Widely praised by the audience, HydroTrack is a wearable device that uses safe electrical signals to measure hydration in the body. When a person is dehydrated, the device can buzz or beep to alert its wearer as well as send an alert to the caretaker’s phone.

“Nursing homes are generally understaffed,” said Heath Ingram, another law student and member of the HydroTrack team. “This tool allows staff to safely and easily monitor hydration from a distance.”

Another NUvention: Medical project, called MatuBand, is an adjustable band surgically embedded under the skin that allows doctors to control a vein’s blood flow with a magnetic mechanism. Designed for dialysis patients, the device can increase blood flow to remove toxins from the body and then slow blood flow after dialysis to prevent complications.

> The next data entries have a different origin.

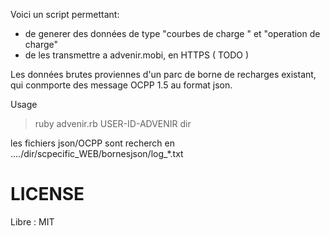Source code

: 
Voici un script permettant:
* de generer des données de type "courbes de charge " et "operation de charge"
* de les transmettre a advenir.mobi, en HTTPS ( TODO )


Les données brutes proviennes d'un parc de borne de recharges existant, qui conmporte des message OCPP 1.5
au format json.

Usage
> ruby advenir.rb USER-ID-ADVENIR dir

les fichiers json/OCPP sont recherch en ..../dir/scpecific_WEB/bornesjson/log_*.txt

LICENSE
=======
Libre : MIT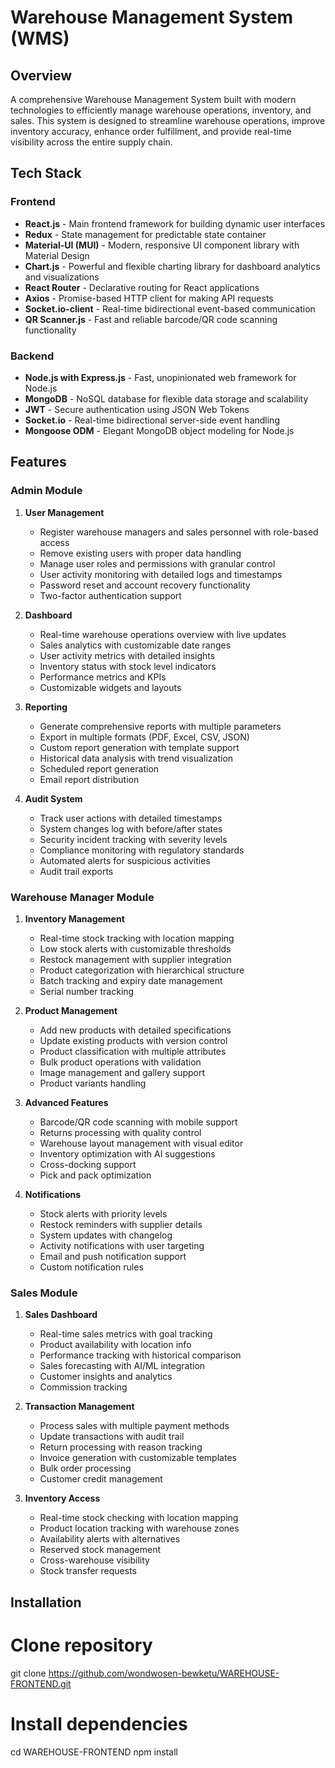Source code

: 
# Warehouse Management System (WMS)

## Overview
A comprehensive Warehouse Management System built with modern technologies to efficiently manage warehouse operations, inventory, and sales. This system is designed to streamline warehouse operations, improve inventory accuracy, enhance order fulfillment, and provide real-time visibility across the entire supply chain.

## Tech Stack

### Frontend
- **React.js** - Main frontend framework for building dynamic user interfaces
- **Redux** - State management for predictable state container
- **Material-UI (MUI)** - Modern, responsive UI component library with Material Design
- **Chart.js** - Powerful and flexible charting library for dashboard analytics and visualizations
- **React Router** - Declarative routing for React applications
- **Axios** - Promise-based HTTP client for making API requests
- **Socket.io-client** - Real-time bidirectional event-based communication
- **QR Scanner.js** - Fast and reliable barcode/QR code scanning functionality

### Backend
- **Node.js with Express.js** - Fast, unopinionated web framework for Node.js
- **MongoDB** - NoSQL database for flexible data storage and scalability
- **JWT** - Secure authentication using JSON Web Tokens
- **Socket.io** - Real-time bidirectional server-side event handling
- **Mongoose ODM** - Elegant MongoDB object modeling for Node.js

## Features

### Admin Module
1. **User Management**
   - Register warehouse managers and sales personnel with role-based access
   - Remove existing users with proper data handling
   - Manage user roles and permissions with granular control
   - User activity monitoring with detailed logs and timestamps
   - Password reset and account recovery functionality
   - Two-factor authentication support

2. **Dashboard**
   - Real-time warehouse operations overview with live updates
   - Sales analytics with customizable date ranges
   - User activity metrics with detailed insights
   - Inventory status with stock level indicators
   - Performance metrics and KPIs
   - Customizable widgets and layouts

3. **Reporting**
   - Generate comprehensive reports with multiple parameters
   - Export in multiple formats (PDF, Excel, CSV, JSON)
   - Custom report generation with template support
   - Historical data analysis with trend visualization
   - Scheduled report generation
   - Email report distribution

4. **Audit System**
   - Track user actions with detailed timestamps
   - System changes log with before/after states
   - Security incident tracking with severity levels
   - Compliance monitoring with regulatory standards
   - Automated alerts for suspicious activities
   - Audit trail exports

### Warehouse Manager Module
1. **Inventory Management**
   - Real-time stock tracking with location mapping
   - Low stock alerts with customizable thresholds
   - Restock management with supplier integration
   - Product categorization with hierarchical structure
   - Batch tracking and expiry date management
   - Serial number tracking

2. **Product Management**
   - Add new products with detailed specifications
   - Update existing products with version control
   - Product classification with multiple attributes
   - Bulk product operations with validation
   - Image management and gallery support
   - Product variants handling

3. **Advanced Features**
   - Barcode/QR code scanning with mobile support
   - Returns processing with quality control
   - Warehouse layout management with visual editor
   - Inventory optimization with AI suggestions
   - Cross-docking support
   - Pick and pack optimization

4. **Notifications**
   - Stock alerts with priority levels
   - Restock reminders with supplier details
   - System updates with changelog
   - Activity notifications with user targeting
   - Email and push notification support
   - Custom notification rules

### Sales Module
1. **Sales Dashboard**
   - Real-time sales metrics with goal tracking
   - Product availability with location info
   - Performance tracking with historical comparison
   - Sales forecasting with AI/ML integration
   - Customer insights and analytics
   - Commission tracking

2. **Transaction Management**
   - Process sales with multiple payment methods
   - Update transactions with audit trail
   - Return processing with reason tracking
   - Invoice generation with customizable templates
   - Bulk order processing
   - Customer credit management

3. **Inventory Access**
   - Real-time stock checking with location mapping
   - Product location tracking with warehouse zones
   - Availability alerts with alternatives
   - Reserved stock management
   - Cross-warehouse visibility
   - Stock transfer requests

## Installation


# Clone repository
git clone https://github.com/wondwosen-bewketu/WAREHOUSE-FRONTEND.git

# Install dependencies
cd WAREHOUSE-FRONTEND
npm install




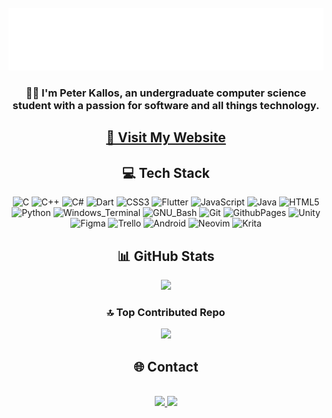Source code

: <!--https://github.com/Akshay090/svg-banners/blob/master/SVG/luminance/luminance.svg?short_path=aab2322-->
<div align="center">
	<br>
		<img src="header.svg" width="800" height="100">
	<br>
</div>
<h3 align="center"> 👨‍💻 I'm Peter Kallos, an undergraduate computer science student with a passion for software and all things technology. </h3>
<div align="center">
	<h2>
    		<a href="https://kallosp.github.io/">🚀 Visit My Website</a>
	</h2>
</div>

<h2 align="center"> 💻 Tech Stack</h2>
<div align="center">
	
![C](https://img.shields.io/badge/C-00599C?style=for-the-badge&logo=c&logoColor=white) ![C++](https://img.shields.io/badge/c++-%2300599C.svg?style=for-the-badge&logo=c%2B%2B&logoColor=white) ![C#](https://img.shields.io/badge/c%23-%23239120.svg?style=for-the-badge&logo=csharp&logoColor=white) ![Dart](https://img.shields.io/badge/dart-%230175C2.svg?style=for-the-badge&logo=dart&logoColor=white) ![CSS3](https://img.shields.io/badge/css3-%231572B6.svg?style=for-the-badge&logo=css3&logoColor=white) ![Flutter](https://img.shields.io/badge/Flutter-02569B?style=for-the-badge&logo=flutter&logoColor=white) ![JavaScript](https://img.shields.io/badge/JavaScript-F7DF1E?style=for-the-badge&logo=javascript&logoColor=black) ![Java](https://img.shields.io/badge/java-%23ED8B00.svg?style=for-the-badge&logo=openjdk&logoColor=white) ![HTML5](https://img.shields.io/badge/html5-%23E34F26.svg?style=for-the-badge&logo=html5&logoColor=white) ![Python](https://img.shields.io/badge/python-3670A0?style=for-the-badge&logo=python&logoColor=ffdd54) ![Windows_Terminal](https://img.shields.io/badge/windows%20terminal-4D4D4D?style=for-the-badge&logo=windows%20terminal&logoColor=white) ![GNU_Bash](https://img.shields.io/badge/GNU%20Bash-4EAA25?style=for-the-badge&logo=GNU%20Bash&logoColor=white) ![Git](https://img.shields.io/badge/GIT-E44C30?style=for-the-badge&logo=git&logoColor=white) ![GithubPages](https://img.shields.io/badge/github%20pages-121013?style=for-the-badge&logo=github&logoColor=white) ![Unity](https://img.shields.io/badge/Unity-100000?style=for-the-badge&logo=unity&logoColor=white) ![Figma](https://img.shields.io/badge/Figma-F24E1E?style=for-the-badge&logo=figma&logoColor=white) ![Trello](https://img.shields.io/badge/Trello-0052CC?style=for-the-badge&logo=trello&logoColor=white) ![Android](https://img.shields.io/badge/Android-3DDC84?style=for-the-badge&logo=android&logoColor=white) ![Neovim](https://img.shields.io/badge/NeoVim-%2357A143.svg?&style=for-the-badge&logo=neovim&logoColor=white) ![Krita](https://img.shields.io/badge/Krita-203759?style=for-the-badge&logo=krita&logoColor=EEF37B)
</div>

<h2 align="center"> 📊 GitHub Stats</h2>
<div align="center">
	
![](https://github-readme-stats.vercel.app/api/top-langs/?username=KallosP&theme=gotham&hide_border=false&include_all_commits=true&count_private=true&layout=compact)

### 🔝 Top Contributed Repo
![](https://github-contributor-stats.vercel.app/api?username=KallosP&limit=5&theme=gotham&combine_all_yearly_contributions=true)
</div>

<h2 align="center"> 🌐 Contact</h2>
<div align="center">
	  <br>
	  <a href="mailto: pkallos19@gmail.com">
	    <img src="https://img.shields.io/badge/Gmail-D14836?style=for-the-badge&logo=gmail&logoColor=white">
	  </a>
	    <a href="https://www.linkedin.com/in/peter-kallos/">
	      <img src="https://img.shields.io/badge/LinkedIn-0077B5?style=for-the-badge&logo=linkedin&logoColor=white">
	    </a>
	 <br>
</div>



<!-- Proudly created with GPRM ( https://gprm.itsvg.in ) -->
<!--[![SVG Banners](https://svg-banners.vercel.app/api?type=luminance&text1=Welcome%20&width=800&height=120)](https://github.com/Akshay090/svg-banners)
[![Peter's GitHub stats](https://github-readme-stats.vercel.app/api?username=KallosP&theme=algolia)](https://github.com/anuraghazra/github-readme-stats)
[![Top Langs](https://github-readme-stats.vercel.app/api/top-langs/?username=KallosP&theme=algolia)](https://github.com/anuraghazra/github-readme-stats)
<!--
**KallosP/KallosP** is a ✨ _special_ ✨ repository because its `README.md` (this file) appears on your GitHub profile.

Here are some ideas to get you started:

- 🔭 I’m currently working on ...
- 🌱 I’m currently learning ...
- 👯 I’m looking to collaborate on ...
- 🤔 I’m looking for help with ...
- 💬 Ask me about ...
- 📫 How to reach me: ...
- 😄 Pronouns: ...
- ⚡ Fun fact: ...
-->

“Bleeding can be like a water hose, where doctors have no control over the flow,” said Delfina Sitar, a student in Northwestern Engineering’s Master of Science in Engineering Design and Innovation program. “We want to give them a faucet and help ease the lives of patients.”

Other NUvention: Medical projects include:

  • CustomCradle: a customized immobilizer for radiation patients
  • GeneConnect: a video-based platform that allows genetic clinicians to counsel patients from afar
  • IntelliCare: a digital treatment program for depression and anxiety
  • IntuiTouch: steerable guide wires for the rapid, precise treatment of strokes and cerebral aneurysms
  • MyFriendsDoc: an online platform that helps patients find doctors and refer them to their friends
  • OxyGenie: an automated device that weans hospital patients off oxygen therapy
  • Serapis, an app-based game that establishes a baseline for cognitive function
  • UNATI, a web-based platform that provides affordable home care by leveraging the shared economy

NUvention: Medical is one of several popular entrepreneurship courses offered through the Farley Center for Entrepreneurship and Innovation’s NUvention program. Other courses focus on energy, analytics, arts, therapeutics, web and media, and nanotechnology.